Raising taxes on tobacco is considered the most effective measure to reduce consumption; however, it is often difficult to implement because of the opposition of powerful With the vast economic and human resources available to them, the tobacco industry has been shown to expend considerable resources to protect its corporate interests. In some settings like the US, the industry successfully prevented tax increases.

Our recent article in Health Policy and Planning demonstrates how the tobacco industry also attempts to undermine tobacco control policies in Nigeria, including weakening the 1990 tobacco control decree 20 and arguing against successive policy efforts. Nevertheless, tobacco control efforts continued, suggesting the government’s commitment to FCTC compliance. In 2015, the government revised the National Tobacco Control Act, increasing restrictions on smoking and advertising. In 2016, the government raised the tobacco import duty and, in 2018, increased local excise taxes alongside other products.

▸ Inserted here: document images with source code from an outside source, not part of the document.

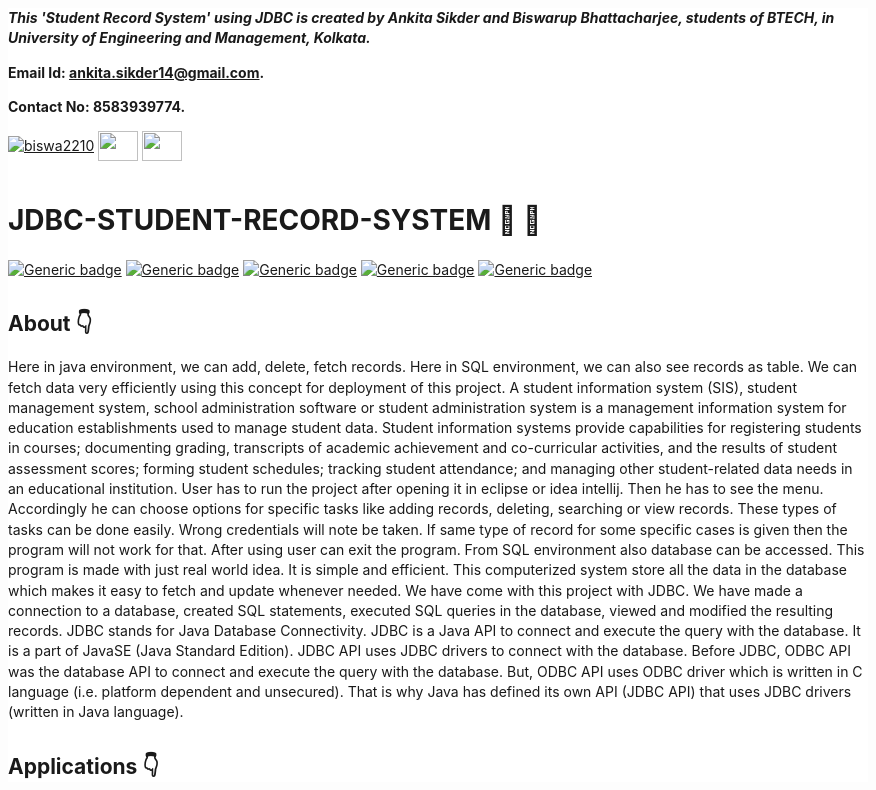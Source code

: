 ***This 'Student Record System' using JDBC is created by Ankita Sikder and Biswarup Bhattacharjee, students of BTECH, in University of Engineering and Management, Kolkata.***

**Email Id: ankita.sikder14@gmail.com.** 

**Contact No: 8583939774.** 

<p align="left">
<a href="https://facebook.com/ankita.sikder.104" target="blank"><img align="center" src="https://cdn.jsdelivr.net/npm/simple-icons@3.0.1/icons/facebook.svg" alt="biswa2210" height="30" width="40" /></a>
<a href="https://instagram.com/ankita.sikder14" target="blank"><img align="center" src="https://cdn.jsdelivr.net/npm/simple-icons@3.0.1/icons/instagram.svg" alt="" height="30" width="40" /></a>
<a href="https://github.com/biswa2210/ankitasikder" target="blank"><img align="center" src="https://cdn.jsdelivr.net/npm/simple-icons@3.0.1/icons/github.svg" alt="" height="30" width="40" /></a>
</p>

# JDBC-STUDENT-RECORD-SYSTEM :boy: :girl: 
 
[![Generic badge](https://img.shields.io/badge/database-management%20system-orange)](https://shields.io/) [![Generic badge](https://img.shields.io/badge/java%20-programming-brightgreen)](https://shields.io/) [![Generic badge](https://img.shields.io/badge/sql-8.0-blueviolet)](https://shields.io/) [![Generic badge](https://img.shields.io/badge/JDK-version%2016-ff69b4)](https://shields.io/) [![Generic badge](https://img.shields.io/badge/mysql%20connector%20jar-external%20library-critical)](https://shields.io/)

## About :point_down:

<div align="justified">
     
Here in java environment, we can add, delete, fetch records. Here in SQL environment, we can also see records as table. We can fetch data very efficiently using this concept for deployment of this project. A student information system (SIS), student management system, school administration software or student administration system is a management information system for education establishments used to manage student data. Student information systems provide capabilities for registering students in courses; documenting grading, transcripts of academic achievement and co-curricular activities, and the results of student assessment scores; forming student schedules; tracking student attendance; and managing other student-related data needs in an educational institution. User has to run the project after opening it in eclipse or idea intellij. Then he has to see the menu. Accordingly he can choose options for specific tasks like adding records, deleting, searching or view records. These types of tasks can be done easily. Wrong credentials will note be taken. If same type of record for some specific cases is given then the program will not work for that. After using user can exit the program. From SQL environment also database can be accessed. This program is made with just real world idea. It is simple and efficient. This computerized system store all the data in the database which makes it easy to fetch and update whenever needed. We have come with this project with JDBC. We have made a connection to a database, created SQL statements, executed SQL queries in the database, viewed and modified the resulting records. JDBC stands for Java Database Connectivity. JDBC is a Java API to connect and execute the query with the database. It is a part of JavaSE (Java Standard Edition). JDBC API uses JDBC drivers to connect with the database. Before JDBC, ODBC API was the database API to connect and execute the query with the database. But, ODBC API uses ODBC driver which is written in C language (i.e. platform dependent and unsecured). That is why Java has defined its own API (JDBC API) that uses JDBC drivers (written in Java language).
</div>

## Applications :point_down:
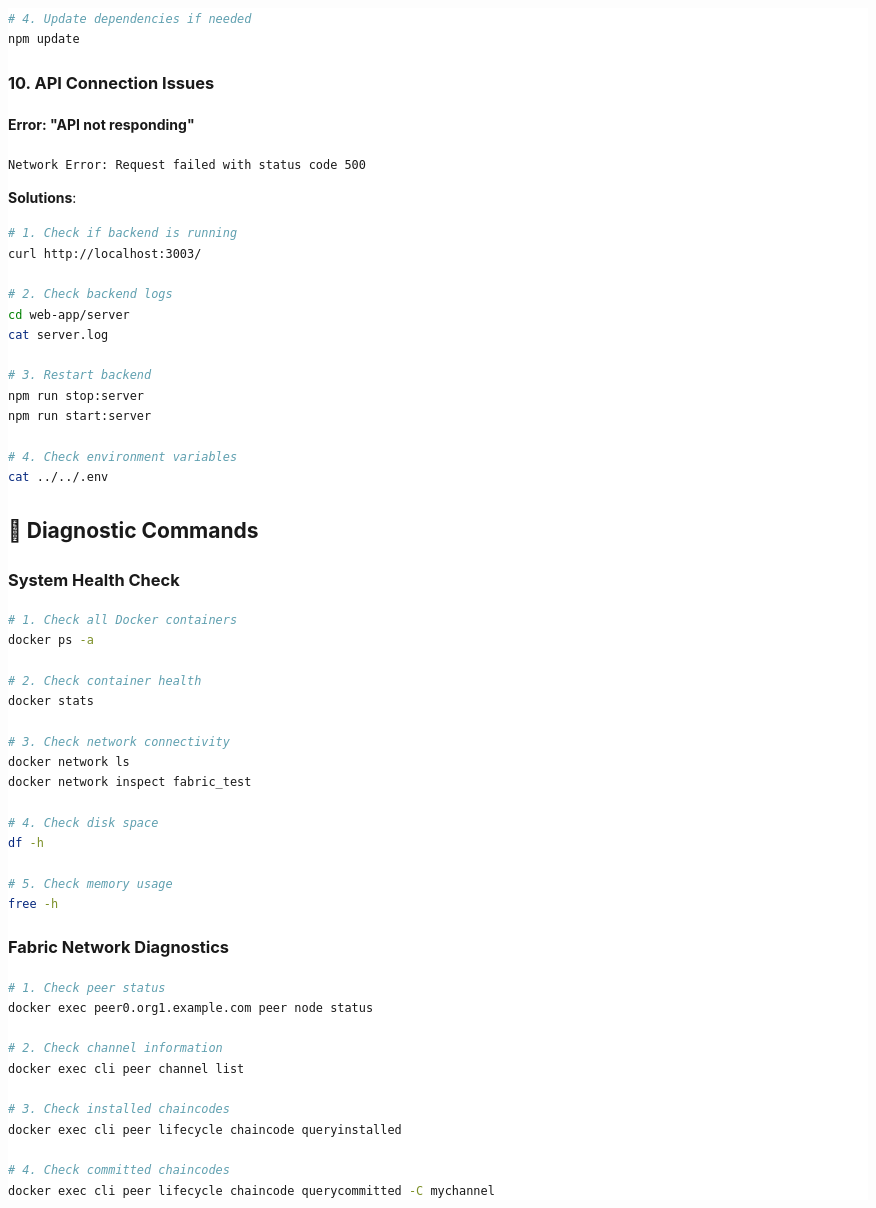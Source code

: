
 ```bash
# 4. Update dependencies if needed
npm update
```

### 10. API Connection Issues

#### Error: "API not responding"
```
Network Error: Request failed with status code 500
```

**Solutions**:
```bash
# 1. Check if backend is running
curl http://localhost:3003/

# 2. Check backend logs
cd web-app/server
cat server.log

# 3. Restart backend
npm run stop:server
npm run start:server

# 4. Check environment variables
cat ../../.env
```

## 🔧 Diagnostic Commands

### System Health Check
```bash
# 1. Check all Docker containers
docker ps -a

# 2. Check container health
docker stats

# 3. Check network connectivity
docker network ls
docker network inspect fabric_test

# 4. Check disk space
df -h

# 5. Check memory usage
free -h
```

### Fabric Network Diagnostics
```bash
# 1. Check peer status
docker exec peer0.org1.example.com peer node status

# 2. Check channel information
docker exec cli peer channel list

# 3. Check installed chaincodes
docker exec cli peer lifecycle chaincode queryinstalled

# 4. Check committed chaincodes
docker exec cli peer lifecycle chaincode querycommitted -C mychannel
```
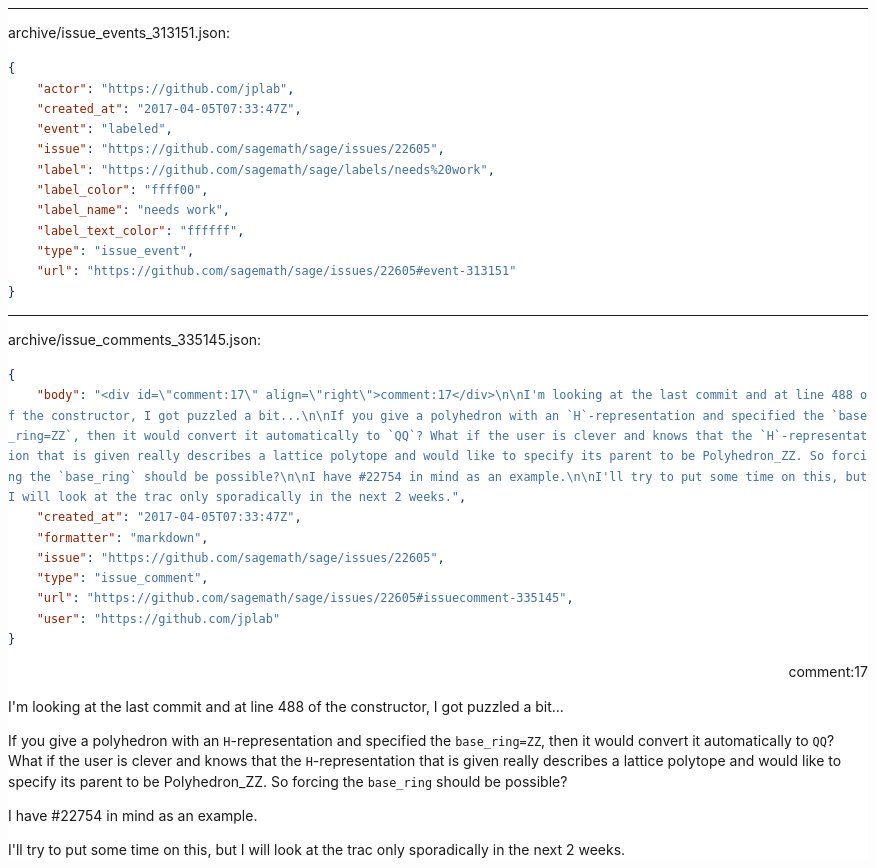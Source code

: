 

---

archive/issue_events_313151.json:
```json
{
    "actor": "https://github.com/jplab",
    "created_at": "2017-04-05T07:33:47Z",
    "event": "labeled",
    "issue": "https://github.com/sagemath/sage/issues/22605",
    "label": "https://github.com/sagemath/sage/labels/needs%20work",
    "label_color": "ffff00",
    "label_name": "needs work",
    "label_text_color": "ffffff",
    "type": "issue_event",
    "url": "https://github.com/sagemath/sage/issues/22605#event-313151"
}
```



---

archive/issue_comments_335145.json:
```json
{
    "body": "<div id=\"comment:17\" align=\"right\">comment:17</div>\n\nI'm looking at the last commit and at line 488 of the constructor, I got puzzled a bit...\n\nIf you give a polyhedron with an `H`-representation and specified the `base_ring=ZZ`, then it would convert it automatically to `QQ`? What if the user is clever and knows that the `H`-representation that is given really describes a lattice polytope and would like to specify its parent to be Polyhedron_ZZ. So forcing the `base_ring` should be possible?\n\nI have #22754 in mind as an example.\n\nI'll try to put some time on this, but I will look at the trac only sporadically in the next 2 weeks.",
    "created_at": "2017-04-05T07:33:47Z",
    "formatter": "markdown",
    "issue": "https://github.com/sagemath/sage/issues/22605",
    "type": "issue_comment",
    "url": "https://github.com/sagemath/sage/issues/22605#issuecomment-335145",
    "user": "https://github.com/jplab"
}
```

<div id="comment:17" align="right">comment:17</div>

I'm looking at the last commit and at line 488 of the constructor, I got puzzled a bit...

If you give a polyhedron with an `H`-representation and specified the `base_ring=ZZ`, then it would convert it automatically to `QQ`? What if the user is clever and knows that the `H`-representation that is given really describes a lattice polytope and would like to specify its parent to be Polyhedron_ZZ. So forcing the `base_ring` should be possible?

I have #22754 in mind as an example.

I'll try to put some time on this, but I will look at the trac only sporadically in the next 2 weeks.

The tobacco industry and its allies sought to intervene in the ensuing public debate over the taxes in an attempt to sway public opinion; however, the policy was sustained. Our article examines why these tax policy initiatives proved successful despite significant industry opposition. It analyses the efforts of multiple actors to push supporting and opposing interpretations of the policy of tax rises between 2016 and 2018, and how these efforts may have influenced the policy. Our findings suggest that economic factors were largely responsible for the success, and we identified two major themes in the discourses:

  1. Favourable political and economic climate

Shortly before the policy passed, Nigeria exited a recession that was partly attributed to the 2014-16 fall in crude oil prices globally. As the country is largely dependent on crude oil exports for income, the need to diversify its revenue base was glaring. Accordingly, the 2017 Economic Recovery Growth Plan prioritized macroeconomic stability including tax administration amongst other objectives.

The Economic Community of West African States (ECOWAS) also established new tobacco tax directives in 2017, raising the minimum ad valorem tax from 15% to 50% alongside other changes. These factors likely created a conducive moment for the uptake of tobacco tax raises. Advocates need to identify and leverage such opportunities for effective public health advancement.

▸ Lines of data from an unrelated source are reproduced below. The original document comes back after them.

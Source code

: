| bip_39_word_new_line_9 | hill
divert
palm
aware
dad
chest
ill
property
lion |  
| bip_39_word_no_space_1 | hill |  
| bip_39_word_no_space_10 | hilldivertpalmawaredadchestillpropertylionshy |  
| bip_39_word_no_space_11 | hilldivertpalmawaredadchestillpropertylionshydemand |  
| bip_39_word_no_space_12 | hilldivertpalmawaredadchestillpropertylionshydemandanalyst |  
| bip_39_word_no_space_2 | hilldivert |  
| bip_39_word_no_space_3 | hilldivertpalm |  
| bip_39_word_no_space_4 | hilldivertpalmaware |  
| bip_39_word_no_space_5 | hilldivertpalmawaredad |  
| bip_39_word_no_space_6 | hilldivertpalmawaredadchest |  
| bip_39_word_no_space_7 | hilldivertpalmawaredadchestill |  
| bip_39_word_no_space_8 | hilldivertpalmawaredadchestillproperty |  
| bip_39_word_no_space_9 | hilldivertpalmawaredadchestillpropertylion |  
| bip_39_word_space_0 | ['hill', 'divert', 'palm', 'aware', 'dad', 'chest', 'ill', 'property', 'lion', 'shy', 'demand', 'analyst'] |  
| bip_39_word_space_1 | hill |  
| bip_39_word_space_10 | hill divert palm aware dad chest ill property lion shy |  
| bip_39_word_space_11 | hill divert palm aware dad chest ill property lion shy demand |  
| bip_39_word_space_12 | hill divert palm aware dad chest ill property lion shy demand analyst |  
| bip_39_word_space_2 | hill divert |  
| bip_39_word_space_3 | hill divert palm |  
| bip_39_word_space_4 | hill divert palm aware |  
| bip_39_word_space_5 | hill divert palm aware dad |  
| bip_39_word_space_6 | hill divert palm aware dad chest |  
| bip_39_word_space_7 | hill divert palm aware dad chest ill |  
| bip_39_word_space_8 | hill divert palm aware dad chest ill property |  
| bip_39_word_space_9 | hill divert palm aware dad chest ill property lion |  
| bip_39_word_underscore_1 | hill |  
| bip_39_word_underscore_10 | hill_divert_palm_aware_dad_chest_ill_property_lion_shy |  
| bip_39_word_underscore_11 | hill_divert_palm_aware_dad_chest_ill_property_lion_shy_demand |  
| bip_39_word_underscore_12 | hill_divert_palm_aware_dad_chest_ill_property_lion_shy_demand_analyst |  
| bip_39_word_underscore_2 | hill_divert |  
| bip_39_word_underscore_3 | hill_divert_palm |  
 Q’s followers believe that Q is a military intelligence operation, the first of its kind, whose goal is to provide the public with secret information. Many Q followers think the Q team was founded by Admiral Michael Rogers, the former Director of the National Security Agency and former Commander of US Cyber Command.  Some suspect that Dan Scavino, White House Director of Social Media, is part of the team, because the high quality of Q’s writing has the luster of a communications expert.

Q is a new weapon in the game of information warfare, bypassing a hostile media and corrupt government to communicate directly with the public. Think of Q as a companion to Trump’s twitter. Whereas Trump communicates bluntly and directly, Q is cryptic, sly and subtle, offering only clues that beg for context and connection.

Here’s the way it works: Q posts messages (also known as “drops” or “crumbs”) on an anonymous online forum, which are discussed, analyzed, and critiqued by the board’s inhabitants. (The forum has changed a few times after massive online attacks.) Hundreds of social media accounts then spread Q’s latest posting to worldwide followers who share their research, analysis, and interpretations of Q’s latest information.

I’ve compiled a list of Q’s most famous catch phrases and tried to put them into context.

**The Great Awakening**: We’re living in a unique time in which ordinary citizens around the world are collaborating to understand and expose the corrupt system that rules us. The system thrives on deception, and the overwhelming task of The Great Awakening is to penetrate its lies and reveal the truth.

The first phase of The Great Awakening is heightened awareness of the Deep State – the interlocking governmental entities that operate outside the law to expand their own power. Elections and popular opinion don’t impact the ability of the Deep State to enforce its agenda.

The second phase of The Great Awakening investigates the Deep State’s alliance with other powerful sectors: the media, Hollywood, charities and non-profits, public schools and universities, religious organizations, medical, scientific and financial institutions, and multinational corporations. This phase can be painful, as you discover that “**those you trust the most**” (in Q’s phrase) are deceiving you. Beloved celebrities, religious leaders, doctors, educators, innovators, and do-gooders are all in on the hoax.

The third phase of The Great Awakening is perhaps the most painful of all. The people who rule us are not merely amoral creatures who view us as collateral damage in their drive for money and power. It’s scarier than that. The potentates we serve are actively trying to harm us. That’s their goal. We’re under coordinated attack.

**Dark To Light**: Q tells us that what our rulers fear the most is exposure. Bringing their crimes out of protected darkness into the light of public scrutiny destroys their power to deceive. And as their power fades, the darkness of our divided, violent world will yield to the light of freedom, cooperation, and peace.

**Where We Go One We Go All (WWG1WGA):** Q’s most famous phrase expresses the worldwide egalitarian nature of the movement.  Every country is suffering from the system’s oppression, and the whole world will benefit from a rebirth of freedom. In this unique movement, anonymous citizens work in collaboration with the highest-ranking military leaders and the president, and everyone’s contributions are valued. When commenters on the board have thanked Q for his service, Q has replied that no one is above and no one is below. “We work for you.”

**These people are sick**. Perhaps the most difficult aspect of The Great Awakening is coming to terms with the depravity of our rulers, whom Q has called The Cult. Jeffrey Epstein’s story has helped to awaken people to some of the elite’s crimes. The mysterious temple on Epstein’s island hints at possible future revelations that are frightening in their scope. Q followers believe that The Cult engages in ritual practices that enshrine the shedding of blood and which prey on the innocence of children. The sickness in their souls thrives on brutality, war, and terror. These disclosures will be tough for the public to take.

  1. Use of evidence-based economic arguments by advocates in the public debate

In addition to the presence of a favourable economic climate for tax rises, the successful passage of this policy was influenced by the ability of advocates to provide evidence and data to support the policy in a timely manner. Policymakers were able to draw on this evidence to advance positive interpretations of the policy and secure public support. Successful arguments, put forward by tobacco control advocates and policymakers, emphasized the economic impact of tobacco consumption and quantified the anticipated revenue increment.

Advocates also used other arguments such as improving health, the vulnerability of certain population groups, and meeting international recommendations. However, on both sides of the debate, economic arguments were the most used. Whilst emphasizing the advantages of raising tobacco taxes on health, it is critical for advocates to clearly demonstrate how these taxes can impact the economy, particularly in low-and middle-income countries (LMICs) where such income may be crucial for development.


Tobacco control advocates in Nigeria can celebrate the successful passage of the tobacco tax policy, however, there is much room for progress towards fully achieving FCTC recommendations. Currently, tobacco taxes in Nigeria account for only 30% of the retail price which is considerably lower than the 75% advised by the WHO. Given the potentially positive health impact of tobacco control, more effective engagement in policy-making is required. Tobacco control advocates can tailor their use of economic and other relevant contextual factors to secure political support in Nigeria and other LMICs.